Princeton lost 59-57 to Kentucky in one of the most dramatic games of the 2011 NCAA tournament. The Wildcats' Brandon Knight ignited a UK Final Four run with the only field goal he managed to make against Johnson's Tigers with two seconds left.

The only personalization this new space has: Johnson has placed two framed photos on his desk -- one of his team in Tampa at this year's tournament, the other of him celebrating with Lawrence Schuler, a longtime student manager, the two holding the Ivy League trophy after defeating Harvard and unwittingly catching Fairfield athletic director Gene Doris' eye. Aside from that, there's a cluster of 8½-x-11 paper, a Fairfield hat that looks like it has spent all of 10 seconds on a human's head, and a copy of Malcolm Gladwell's Outliers peeking out of a half-torn wrapping paper. Johnson said he plans to read the book eventually, but who knows if he'll have the time in the coming weeks and months. Johnson's in full Fairfield form, though. He can rattle off the names of the previous five, six Fairfield coaches. He was lucky, unlike Cooley, to not lose any recruits.

And he still connects with his former players. His Princeton ties made cutting them all the more acute. The coach became a commodity once he led Princeton to its first NCAA tournament in seven years. He went 34-22 in the Ivy in his four years. In his first season, the team was 6-23 overall, meaning this past season was a culmination of the biggest turnaround in Princeton basketball history.

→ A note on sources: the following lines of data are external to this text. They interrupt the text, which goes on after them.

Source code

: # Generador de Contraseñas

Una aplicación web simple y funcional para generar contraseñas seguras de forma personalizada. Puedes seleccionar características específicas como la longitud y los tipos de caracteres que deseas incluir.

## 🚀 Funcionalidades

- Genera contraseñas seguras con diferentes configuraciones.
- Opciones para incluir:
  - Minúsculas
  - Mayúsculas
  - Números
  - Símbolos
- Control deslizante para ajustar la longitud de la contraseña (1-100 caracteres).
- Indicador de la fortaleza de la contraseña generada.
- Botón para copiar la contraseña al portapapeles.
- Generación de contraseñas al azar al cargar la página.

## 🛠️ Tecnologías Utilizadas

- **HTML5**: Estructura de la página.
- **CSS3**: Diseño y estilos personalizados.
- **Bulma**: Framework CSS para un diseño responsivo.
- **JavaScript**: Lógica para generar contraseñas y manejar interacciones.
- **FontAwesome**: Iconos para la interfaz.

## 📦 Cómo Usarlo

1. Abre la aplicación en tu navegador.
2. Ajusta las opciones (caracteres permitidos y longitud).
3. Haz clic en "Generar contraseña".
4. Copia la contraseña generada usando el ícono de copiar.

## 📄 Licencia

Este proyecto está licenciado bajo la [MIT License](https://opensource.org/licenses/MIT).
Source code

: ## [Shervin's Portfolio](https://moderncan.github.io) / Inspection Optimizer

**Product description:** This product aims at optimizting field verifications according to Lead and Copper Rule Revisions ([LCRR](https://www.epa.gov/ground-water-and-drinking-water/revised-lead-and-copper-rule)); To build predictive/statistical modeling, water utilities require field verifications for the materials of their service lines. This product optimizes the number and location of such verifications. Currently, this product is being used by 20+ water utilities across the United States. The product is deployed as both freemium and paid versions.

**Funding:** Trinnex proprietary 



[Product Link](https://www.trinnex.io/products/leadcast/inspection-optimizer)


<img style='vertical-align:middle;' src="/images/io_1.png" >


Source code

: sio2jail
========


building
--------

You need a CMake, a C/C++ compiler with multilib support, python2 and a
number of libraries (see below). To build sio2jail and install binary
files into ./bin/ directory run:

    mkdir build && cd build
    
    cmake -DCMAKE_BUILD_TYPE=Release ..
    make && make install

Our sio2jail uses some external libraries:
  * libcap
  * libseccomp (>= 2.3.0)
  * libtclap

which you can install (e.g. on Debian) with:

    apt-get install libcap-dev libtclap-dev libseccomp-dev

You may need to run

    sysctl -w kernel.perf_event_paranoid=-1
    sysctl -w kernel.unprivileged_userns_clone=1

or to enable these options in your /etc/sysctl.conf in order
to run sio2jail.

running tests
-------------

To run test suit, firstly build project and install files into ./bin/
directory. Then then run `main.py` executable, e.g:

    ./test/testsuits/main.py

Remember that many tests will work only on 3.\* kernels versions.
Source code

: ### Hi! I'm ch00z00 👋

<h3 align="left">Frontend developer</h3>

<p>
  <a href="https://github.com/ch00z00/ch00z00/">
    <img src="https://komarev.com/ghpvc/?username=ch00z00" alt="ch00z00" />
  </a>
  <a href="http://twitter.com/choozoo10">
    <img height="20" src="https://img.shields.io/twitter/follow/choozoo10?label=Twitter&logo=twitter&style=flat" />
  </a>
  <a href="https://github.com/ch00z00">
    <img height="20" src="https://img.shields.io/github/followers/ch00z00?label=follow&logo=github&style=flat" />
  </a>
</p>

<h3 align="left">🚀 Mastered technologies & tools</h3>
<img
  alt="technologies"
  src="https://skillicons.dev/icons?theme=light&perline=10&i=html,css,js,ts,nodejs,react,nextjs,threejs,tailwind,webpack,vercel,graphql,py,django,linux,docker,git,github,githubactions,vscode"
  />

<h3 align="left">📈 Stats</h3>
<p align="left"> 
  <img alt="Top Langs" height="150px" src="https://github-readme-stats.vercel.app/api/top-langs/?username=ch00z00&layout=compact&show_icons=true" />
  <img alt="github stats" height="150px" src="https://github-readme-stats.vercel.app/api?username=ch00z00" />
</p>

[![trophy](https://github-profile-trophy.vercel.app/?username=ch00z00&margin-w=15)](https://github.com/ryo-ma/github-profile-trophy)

"It's a conflict of emotions that embodies how I feel, even today," Johnson said. "But you still have to cut the cord from the Princeton program. ... I love Princeton basketball and always will, and I know that's been much talked about. But the hardest thing to do was to start my coaching career at a place I love so much. Because, if you're committing yourself, if you have some level of ambition, you're naturally going to grow, mature and develop -- and you can't necessarily stay in the same place for your entire career. I didn't have the foresight to realize this, but it was the hardest place to start."

It was unfiltered emotion when Johnson told his team he was leaving.

"I had this sense of doom. ... I was always talking to them about 'us, us, us,' and then one of us was leaving -- and that was me," Johnson said. "And I was opting out. I wanted to leave. To have to look them in the eye and tell them that was really hard. ... But I don't feel like I was leaving them emotionally, and I never will."

  

The move felt like a natural progression for Johnson, even if it was a tough one, like graduating from college, accepting the next step.

"If I felt I could grow as a coach while at Princeton, I'd be there," Johnson said. "But I had to take this challenge on. I had to make that break."

There is also the unquestioned financial support for Johnson and his coaching staff, too; the overall sense of an aspiration to be bigger in athletics, and Fairfield's vision that a successful men's basketball team can give the university an enhanced, positive reputation.

In the Ivy League, that's still not a universally accepted mindset.

"Fairfield wants to be a little bit bigger. It's been around since 1942," Johnson said. "Princeton's 250 years old or so. Princeton's figured it out, in a good way. They've figured out everything they want to be, from an institutional level, a basketball level, everything. Fairfield's trying to figure it out, to be bigger, and I wanted to jump on that."

Doris acknowledges Johnson could one day repeat what Cooley just did to Fairfield: leave for a Big East job. In fact, it's part of the reason he was such an attractive candidate.

"I don't know that I'd want to see a changeover in a year or whatever, but I also know how volatile the business is now," Doris said. "And when changes do happen, the big dog eats. Sydney, we know, is going to be a hot prospect going forward if he has the success here we're confident he's going to have. But you can't worry about that. If the program continues to improve, you can't worry about whether someone's going to stay here."

A year ago, Johnson wasn't even on Doris' list. Then Princeton beat Harvard and made the NCAA tournament. If and when Johnson leaves, Doris has his next list ready, tucked somewhere in his drawer.